Brain lysate preparation
The right brain hemisphere was homogenized in RIPA buffer containing protease inhibitor cocktail (Sigma, P2714-1BTL). The tissues were then centrifuged at 14,000 × g for 30 min at 4 °C, and the supernatant (RIPA-soluble fraction) containing soluble Aβ was collected. The pellets were resuspended in guanidine buffer (5.0 M guanidine-HCl/50 mM Tris-HCl, pH 8.0) and centrifuged at 14,000 × g for 1 h at 4 °C to obtain supernatants containing insoluble Aβ (guanidine-soluble fraction).

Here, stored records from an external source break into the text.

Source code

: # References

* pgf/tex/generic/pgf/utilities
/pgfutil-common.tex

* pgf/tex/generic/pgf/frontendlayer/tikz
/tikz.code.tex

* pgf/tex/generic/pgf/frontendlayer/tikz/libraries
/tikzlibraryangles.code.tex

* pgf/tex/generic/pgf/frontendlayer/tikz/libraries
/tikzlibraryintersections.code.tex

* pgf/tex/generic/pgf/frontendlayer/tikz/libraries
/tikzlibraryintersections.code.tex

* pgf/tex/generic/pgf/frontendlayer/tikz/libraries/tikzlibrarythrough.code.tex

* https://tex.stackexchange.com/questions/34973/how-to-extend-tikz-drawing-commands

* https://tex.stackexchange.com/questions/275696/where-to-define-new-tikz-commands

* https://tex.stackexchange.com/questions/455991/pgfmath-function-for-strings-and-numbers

Measurements for Aβ and proinflammatory cytokines in the brain lysates
The levels of RIPA-soluble Aβ and RIPA-insoluble (guanidine-soluble) Aβ in the brain lysates of mice were quantified by ELISA using Aβ40 and Aβ42 immunoassay kits (Immuno-Biological Laboratories). For the proinflammatory cytokine measurements, the levels of TNF-α, IL-1β and IL-6 in the brain lysates of mice were determined using corresponding ELISA kits (Neobioscience Technology) according to the manufacturer’s protocols.
Measurement of GSH, GSSG and ROS
The levels of GSH and GSSG in the brain lysates were assayed by commercial kits (Beyotime, S0053). Total GSH was measured by 5, 5-dithiobis (2-nitrobenzoic) acid (DTNB)-GSSG reductase recycling. GSSG was obtained by determining the absorbance of 5-thio-2-nitrobenzoic acid produced from the reaction of the reduced GSH with DTNB according to the manufacturer’s protocols. The reduced GSH was obtained by subtracting GSSG from the total GSH. The absorbance was determined at 412 nm by using an MD-M5 microplate reader.

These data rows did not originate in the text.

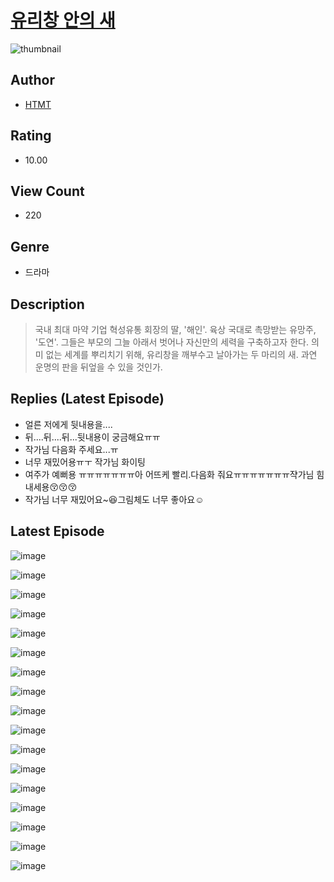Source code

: # [유리창 안의 새](https://comic.naver.com/bestChallenge/list?titleId=810096)
![thumbnail](https://image-comic.pstatic.net/user_contents_data/challenge_comic/2023/05/23/366792/upload_7365749771156534835_480x623.jpeg)

## Author
- [HTMT](https://comic.naver.com/artistTitle?id=366792)

## Rating
- 10.00

## View Count
- 220

## Genre
- 드라마

## Description
> 국내 최대 마약 기업 혁성유통 회장의 딸, '해인'. 육상 국대로 촉망받는 유망주, '도연'. 그들은 부모의 그늘 아래서 벗어나 자신만의 세력을 구축하고자 한다. 의미 없는 세계를 뿌리치기 위해, 유리창을 깨부수고 날아가는 두 마리의 새. 과연 운명의 판을 뒤엎을 수 있을 것인가.

## Replies (Latest Episode)
- 얼른 저에게 뒷내용을....
- 뒤....뒤....뒤...뒷내용이 궁금해요ㅠㅠ
- 작가님 다음화 주세요...ㅠ
- 너무 재밌어용ㅠㅜ 작가님 화이팅
- 여주가 예뻐용 ㅠㅠㅠㅠㅠㅠㅠ아 어뜨케 빨리.다음화 줘요ㅠㅠㅠㅠㅠㅠㅠ쟉가님 힘내세용😚😚😚
- 작가님 너무 재밌어요~😆그림체도 너무 좋아요☺

## Latest Episode
![image](https://image-comic.pstatic.net/user_contents_data/challenge_comic/2023/05/26/366792/upload_7364286111532265780.jpeg)

![image](https://image-comic.pstatic.net/user_contents_data/challenge_comic/2023/05/26/366792/upload_7378076396787087415.jpeg)

![image](https://image-comic.pstatic.net/user_contents_data/challenge_comic/2023/05/26/366792/upload_7221859992325992497.jpeg)

![image](https://image-comic.pstatic.net/user_contents_data/challenge_comic/2023/05/26/366792/upload_7219382581403596080.jpeg)

![image](https://image-comic.pstatic.net/user_contents_data/challenge_comic/2023/05/26/366792/upload_7149807676034528563.jpeg)

![image](https://image-comic.pstatic.net/user_contents_data/challenge_comic/2023/05/26/366792/upload_3559313080040568372.jpeg)

![image](https://image-comic.pstatic.net/user_contents_data/challenge_comic/2023/05/26/366792/upload_3618190836014528354.jpeg)

![image](https://image-comic.pstatic.net/user_contents_data/challenge_comic/2023/05/26/366792/upload_7219325393880756581.jpeg)

![image](https://image-comic.pstatic.net/user_contents_data/challenge_comic/2023/05/26/366792/upload_7366026659849396536.jpeg)

![image](https://image-comic.pstatic.net/user_contents_data/challenge_comic/2023/05/26/366792/upload_3846749621684954162.jpeg)

![image](https://image-comic.pstatic.net/user_contents_data/challenge_comic/2023/05/26/366792/upload_3834925253737723959.jpeg)

![image](https://image-comic.pstatic.net/user_contents_data/challenge_comic/2023/05/26/366792/upload_7089340240270209331.jpeg)

![image](https://image-comic.pstatic.net/user_contents_data/challenge_comic/2023/05/26/366792/upload_3618751372249674292.jpeg)

![image](https://image-comic.pstatic.net/user_contents_data/challenge_comic/2023/05/26/366792/upload_3558236438344852784.jpeg)

![image](https://image-comic.pstatic.net/user_contents_data/challenge_comic/2023/05/26/366792/upload_7147274598711702117.jpeg)

![image](https://image-comic.pstatic.net/user_contents_data/challenge_comic/2023/05/26/366792/upload_3617344212869263667.jpeg)

![image](https://image-comic.pstatic.net/user_contents_data/challenge_comic/2023/05/26/366792/upload_3472945123143397939.jpeg)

ROS assay was performed as previously described[31]. Briefly, ROS production was fluorometrically monitored using 2, 7-dichlorofluorescein diacetate (DCFDA) mixed with the brain lysates. The intensity of DCF fluorescence generated from carboxy-DCFDA was proportional to the amount of ROS. The fluorescence was determined using an MD-M5 microplate reader (excitation, 485 nm; emission, 530 nm) and the ROS units were calculated.
Statistical analysis
Data were analyzed with GraphPad Prism v.8. Statistical significance was assessed using the student’s t-test, one-way or two-way ANOVA followed by Bonferroni post hoc test, as appropriate. Results were expressed as group mean ± SEM, and P < 0.05 was considered statistically significant. All samples or animals were included for statistical analysis unless otherwise noted in pre-established criteria.